Meditation is something I’ve done on and off for over the past 10-15 years, but in the last two years I’ve become much more persistent in the practice. I’ve been intending on writing much more on it, however, it’s something that’s hard to describe to those who haven’t done it. Meditation often conjures thoughts of monks sitting in lotus position, chanting, etc. While there is a reason lotus position is often used (I personally prefer Seiza position while sitting on a zafu to help with posture and reduce strain on my knees and ankles), it’s not necessary and there are a variety of ways you can sit. Simply sitting in a chair will do just as well; some people do it while lying… you just have to be mindful not to fall asleep!
What fascinates me is how modern science has been studying the benefits of meditation; and how it’s showing that it doesn’t even require hours and hours a day to provide those benefits. Researchers at the University of Wisconsin-Stout designed an experiment to test how quickly meditation could change people’s brain patterns. 11 participants “were offered two half-hour sessions a week, and encouraged to practice as much as they could between sessions, but there wasn’t any particular requirement for how much they should practice.” After five weeks, during which each person meditated for an average of seven hours, distinct changes in brain patterns emerged. More activity was measured in the left frontal lobe of the brain, an area often associated with positive emotion.
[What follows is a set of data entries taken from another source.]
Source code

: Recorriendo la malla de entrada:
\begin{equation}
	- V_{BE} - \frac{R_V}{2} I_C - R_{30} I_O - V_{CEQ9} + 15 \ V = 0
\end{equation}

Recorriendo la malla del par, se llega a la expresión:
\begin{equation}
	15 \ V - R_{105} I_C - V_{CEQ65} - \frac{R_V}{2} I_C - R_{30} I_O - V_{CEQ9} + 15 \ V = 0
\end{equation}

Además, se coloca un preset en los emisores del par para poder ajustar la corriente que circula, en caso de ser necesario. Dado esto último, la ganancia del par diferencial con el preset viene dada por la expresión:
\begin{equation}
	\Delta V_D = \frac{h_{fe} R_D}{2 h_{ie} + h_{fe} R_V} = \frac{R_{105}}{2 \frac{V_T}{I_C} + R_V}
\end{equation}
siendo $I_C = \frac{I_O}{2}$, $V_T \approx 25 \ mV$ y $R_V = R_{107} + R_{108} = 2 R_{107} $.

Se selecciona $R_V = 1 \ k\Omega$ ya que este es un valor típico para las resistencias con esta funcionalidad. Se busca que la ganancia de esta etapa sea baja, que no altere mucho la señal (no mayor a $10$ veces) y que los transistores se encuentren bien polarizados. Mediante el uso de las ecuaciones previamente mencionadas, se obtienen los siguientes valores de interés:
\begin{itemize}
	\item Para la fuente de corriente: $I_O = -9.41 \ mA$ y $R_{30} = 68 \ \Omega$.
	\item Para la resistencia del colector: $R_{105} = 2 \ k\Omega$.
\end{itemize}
The shift in people’s brain activity “was clearly evident even with a small number of subjects,” says Christopher Moyer, one the study’s coauthors at the University of Wisconsin-Stout. “If someone is thinking about trying meditation and they were thinking, ‘It’s too big of a commitment, it’s going to take too much rigorous training before it has an effect on my mind,’ this research suggests that’s not the case.’ For those people, meditation might be worth a try, he says. ‘It can’t hurt and it might do you a lot of good.'” The study implies meditation is likely to create a shift in outlook toward life.